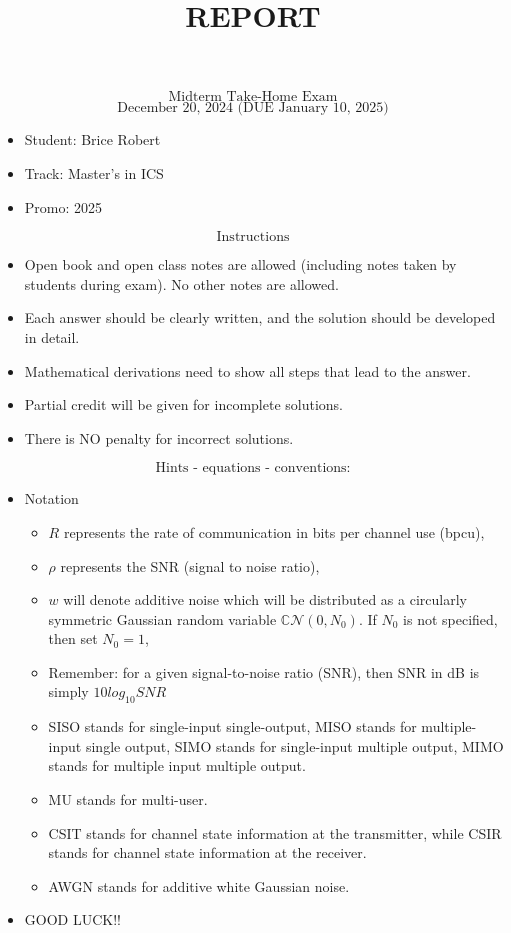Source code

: \documentclass[11pt]{article}
\title{REPORT}
\providecommand{\tightlist}{%
      \setlength{\itemsep}{0pt}\setlength{\parskip}{0pt}}
\begin{document}
    
    \maketitle
    
    

    
    \[
\text{Midterm Take-Home Exam}
\] \[
\text{December 20, 2024 (DUE January 10, 2025)}
\]

    \begin{itemize}
\tightlist
\item
  Student: Brice Robert
\item
  Track: Master's in ICS
\item
  Promo: 2025
\end{itemize}

    \[
\text{Instructions}
\]

\begin{itemize}
\item
  Open book and open class notes are allowed (including notes taken by
  students during exam). No other notes are allowed.
\item
  Each answer should be clearly written, and the solution should be
  developed in detail.
\item
  Mathematical derivations need to show all steps that lead to the
  answer.
\item
  Partial credit will be given for incomplete solutions.
\item
  There is NO penalty for incorrect solutions.
\end{itemize}

    \[
\text{Hints - equations - conventions:}
\]

\begin{itemize}
\item
  Notation

  \begin{itemize}
  \item
    \(R\) represents the rate of communication in bits per channel use
    (bpcu),
  \item
    \(\rho\) represents the SNR (signal to noise ratio),
  \item
    \(w\) will denote additive noise which will be distributed as a
    circularly symmetric Gaussian random variable
    \(\mathbb{C}\mathcal{N}(0,N_0)\). If \(N_0\) is not specified, then
    set \(N_0 = 1\),
  \item
    Remember: for a given signal-to-noise ratio (SNR), then SNR in dB is
    simply \(10 log_{10} SNR\)
  \item
    SISO stands for single-input single-output, MISO stands for
    multiple-input single output, SIMO stands for single-input multiple
    output, MIMO stands for multiple input multiple output.
  \item
    MU stands for multi-user.
  \item
    CSIT stands for channel state information at the transmitter, while
    CSIR stands for channel state information at the receiver.
  \item
    AWGN stands for additive white Gaussian noise.
  \end{itemize}
\item
  GOOD LUCK!!
\end{itemize}
\end{document}
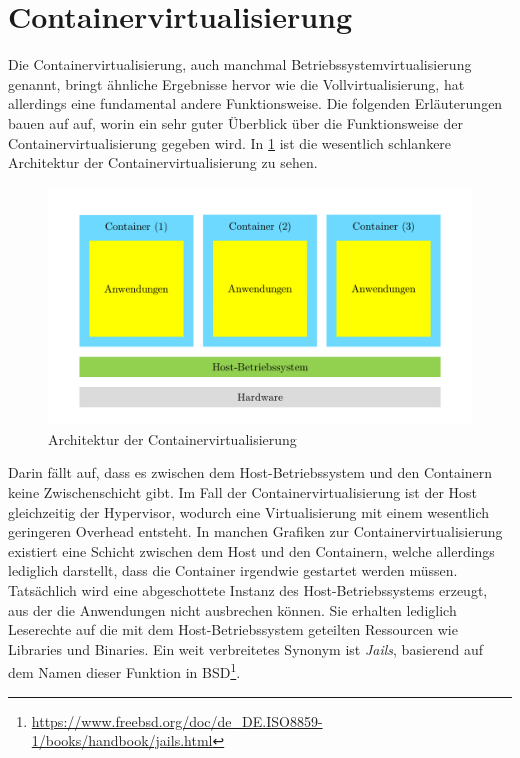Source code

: \section{Containervirtualisierung}
\label{sec:containervirtualisierung}
Die Containervirtualisierung, auch manchmal Betriebssystemvirtualisierung genannt, bringt ähnliche Ergebnisse hervor wie die Vollvirtualisierung, hat allerdings eine fundamental andere Funktionsweise.
Die folgenden Erläuterungen bauen auf \autocite{EntwicklerDE2015} auf, worin ein sehr guter Überblick über die Funktionsweise der Containervirtualisierung gegeben wird.
In \cref{fig:architektur-containervirtualisierung} ist die wesentlich schlankere Architektur der Containervirtualisierung zu sehen.
\begin{figure}[htbp]
    \centering
    \includegraphics[width=0.9\linewidth,clip]{images/containervirtualisierung}
    \caption{Architektur der Containervirtualisierung}
 \label{fig:architektur-containervirtualisierung}
\end{figure}
Darin fällt auf, dass es zwischen dem Host-Betriebssystem und den Containern keine Zwischenschicht gibt.
Im Fall der Containervirtualisierung ist der Host gleichzeitig der Hypervisor, wodurch eine Virtualisierung mit einem wesentlich geringeren Overhead entsteht.
In manchen Grafiken zur Containervirtualisierung existiert eine Schicht zwischen dem Host und den Containern, welche allerdings lediglich darstellt, dass die Container irgendwie gestartet werden müssen.
Tatsächlich wird eine abgeschottete Instanz des Host-Betriebssystems erzeugt, aus der die Anwendungen nicht ausbrechen können.
Sie erhalten lediglich Leserechte auf die mit dem Host-Betriebssystem geteilten Ressourcen wie Libraries und Binaries.
Ein weit verbreitetes Synonym ist \emph{Jails}, basierend auf dem Namen dieser Funktion in BSD\footnote{\url{https://www.freebsd.org/doc/de_DE.ISO8859-1/books/handbook/jails.html}}.

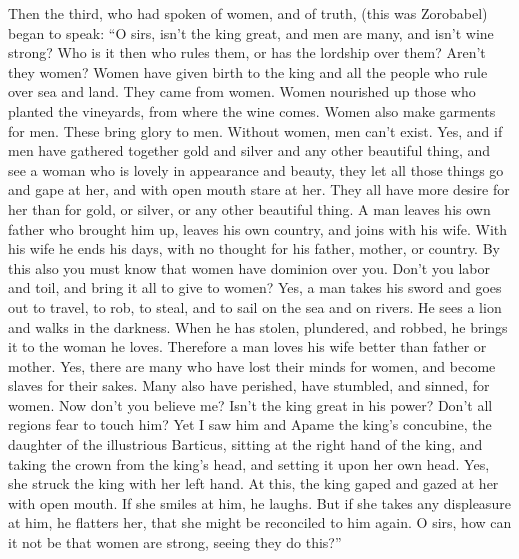  Then the third, who had spoken of women, and of truth,
(this was Zorobabel) began to speak:  ``O sirs, isn't the
king great, and men are many, and isn't wine strong? Who is it then who
rules them, or has the lordship over them? Aren't they women?
 Women have given birth to the king and all the people
who rule over sea and land.  They came from women. Women
nourished up those who planted the vineyards, from where the wine comes.
 Women also make garments for men. These bring glory to
men. Without women, men can't exist.  Yes, and if men
have gathered together gold and silver and any other beautiful thing,
and see a woman who is lovely in appearance and beauty, 
they let all those things go and gape at her, and with open mouth stare
at her. They all have more desire for her than for gold, or silver, or
any other beautiful thing.  A man leaves his own father
who brought him up, leaves his own country, and joins with his wife.
 With his wife he ends his days, with no thought for his
father, mother, or country.  By this also you must know
that women have dominion over you. Don't you labor and toil, and bring
it all to give to women?  Yes, a man takes his sword and
goes out to travel, to rob, to steal, and to sail on the sea and on
rivers.  He sees a lion and walks in the darkness. When
he has stolen, plundered, and robbed, he brings it to the woman he
loves.  Therefore a man loves his wife better than father
or mother.  Yes, there are many who have lost their minds
for women, and become slaves for their sakes.  Many also
have perished, have stumbled, and sinned, for women.  Now
don't you believe me? Isn't the king great in his power? Don't all
regions fear to touch him?  Yet I saw him and Apame the
king's concubine, the daughter of the illustrious Barticus, sitting at
the right hand of the king,  and taking the crown from
the king's head, and setting it upon her own head. Yes, she struck the
king with her left hand.  At this, the king gaped and
gazed at her with open mouth. If she smiles at him, he laughs. But if
she takes any displeasure at him, he flatters her, that she might be
reconciled to him again.  O sirs, how can it not be that
women are strong, seeing they do this?''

Work request:
Leave the images aside and retype each line of the listing above exactly.

Result of this task:
Source code

: \documentclass[11pt]{article}
\title{REPORT}
\providecommand{\tightlist}{%
      \setlength{\itemsep}{0pt}\setlength{\parskip}{0pt}}
\begin{document}
    
    \maketitle
    
    

    
    \[
\text{Midterm Take-Home Exam}
\] \[
\text{December 20, 2024 (DUE January 10, 2025)}
\]

    \begin{itemize}
\tightlist
\item
  Student: Brice Robert
\item
  Track: Master's in ICS
\item
  Promo: 2025
\end{itemize}

    \[
\text{Instructions}
\]

\begin{itemize}
\item
  Open book and open class notes are allowed (including notes taken by
  students during exam). No other notes are allowed.
\item
  Each answer should be clearly written, and the solution should be
  developed in detail.
\item
  Mathematical derivations need to show all steps that lead to the
  answer.
\item
  Partial credit will be given for incomplete solutions.
\item
  There is NO penalty for incorrect solutions.
\end{itemize}

    \[
\text{Hints - equations - conventions:}
\]

\begin{itemize}
\item
  Notation

  \begin{itemize}
  \item
    \(R\) represents the rate of communication in bits per channel use
    (bpcu),
  \item
    \(\rho\) represents the SNR (signal to noise ratio),
  \item
    \(w\) will denote additive noise which will be distributed as a
    circularly symmetric Gaussian random variable
    \(\mathbb{C}\mathcal{N}(0,N_0)\). If \(N_0\) is not specified, then
    set \(N_0 = 1\),
  \item
    Remember: for a given signal-to-noise ratio (SNR), then SNR in dB is
    simply \(10 log_{10} SNR\)
  \item
    SISO stands for single-input single-output, MISO stands for
    multiple-input single output, SIMO stands for single-input multiple
    output, MIMO stands for multiple input multiple output.
  \item
    MU stands for multi-user.
  \item
    CSIT stands for channel state information at the transmitter, while
    CSIR stands for channel state information at the receiver.
  \item
    AWGN stands for additive white Gaussian noise.
  \end{itemize}
\item
  GOOD LUCK!!
\end{itemize}
\end{document}
Source code

: \section{Containervirtualisierung}
\label{sec:containervirtualisierung}
Die Containervirtualisierung, auch manchmal Betriebssystemvirtualisierung genannt, bringt ähnliche Ergebnisse hervor wie die Vollvirtualisierung, hat allerdings eine fundamental andere Funktionsweise.
Die folgenden Erläuterungen bauen auf \autocite{EntwicklerDE2015} auf, worin ein sehr guter Überblick über die Funktionsweise der Containervirtualisierung gegeben wird.
In \cref{fig:architektur-containervirtualisierung} ist die wesentlich schlankere Architektur der Containervirtualisierung zu sehen.
\begin{figure}[htbp]
    \centering
    \includegraphics[width=0.9\linewidth,clip]{images/containervirtualisierung}
    \caption{Architektur der Containervirtualisierung}
 \label{fig:architektur-containervirtualisierung}
\end{figure}
Darin fällt auf, dass es zwischen dem Host-Betriebssystem und den Containern keine Zwischenschicht gibt.
Im Fall der Containervirtualisierung ist der Host gleichzeitig der Hypervisor, wodurch eine Virtualisierung mit einem wesentlich geringeren Overhead entsteht.
In manchen Grafiken zur Containervirtualisierung existiert eine Schicht zwischen dem Host und den Containern, welche allerdings lediglich darstellt, dass die Container irgendwie gestartet werden müssen.
Tatsächlich wird eine abgeschottete Instanz des Host-Betriebssystems erzeugt, aus der die Anwendungen nicht ausbrechen können.
Sie erhalten lediglich Leserechte auf die mit dem Host-Betriebssystem geteilten Ressourcen wie Libraries und Binaries.
Ein weit verbreitetes Synonym ist \emph{Jails}, basierend auf dem Namen dieser Funktion in BSD\footnote{\url{https://www.freebsd.org/doc/de_DE.ISO8859-1/books/handbook/jails.html}}.

  Then the third, who had spoken of women, and of truth,
(this was Zorobabel) began to speak:  ``O sirs, isn't the
king great, and men are many, and isn't wine strong? Who is it then who
rules them, or has the lordship over them? Aren't they women?
 Women have given birth to the king and all the people
who rule over sea and land.  They came from women. Women
nourished up those who planted the vineyards, from where the wine comes.
 Women also make garments for men. These bring glory to
men. Without women, men can't exist.  Yes, and if men
have gathered together gold and silver and any other beautiful thing,
and see a woman who is lovely in appearance and beauty, 
they let all those things go and gape at her, and with open mouth stare
at her. They all have more desire for her than for gold, or silver, or
any other beautiful thing.  A man leaves his own father
who brought him up, leaves his own country, and joins with his wife.
 With his wife he ends his days, with no thought for his
father, mother, or country.  By this also you must know
that women have dominion over you. Don't you labor and toil, and bring
it all to give to women?  Yes, a man takes his sword and
goes out to travel, to rob, to steal, and to sail on the sea and on
rivers.  He sees a lion and walks in the darkness. When
he has stolen, plundered, and robbed, he brings it to the woman he
loves.  Therefore a man loves his wife better than father
or mother.  Yes, there are many who have lost their minds
for women, and become slaves for their sakes.  Many also
have perished, have stumbled, and sinned, for women.  Now
don't you believe me? Isn't the king great in his power? Don't all
regions fear to touch him?  Yet I saw him and Apame the
king's concubine, the daughter of the illustrious Barticus, sitting at
the right hand of the king,  and taking the crown from
the king's head, and setting it upon her own head. Yes, she struck the
king with her left hand.  At this, the king gaped and
gazed at her with open mouth. If she smiles at him, he laughs. But if
she takes any displeasure at him, he flatters her, that she might be
reconciled to him again.  O sirs, how can it not be that
women are strong, seeing they do this?''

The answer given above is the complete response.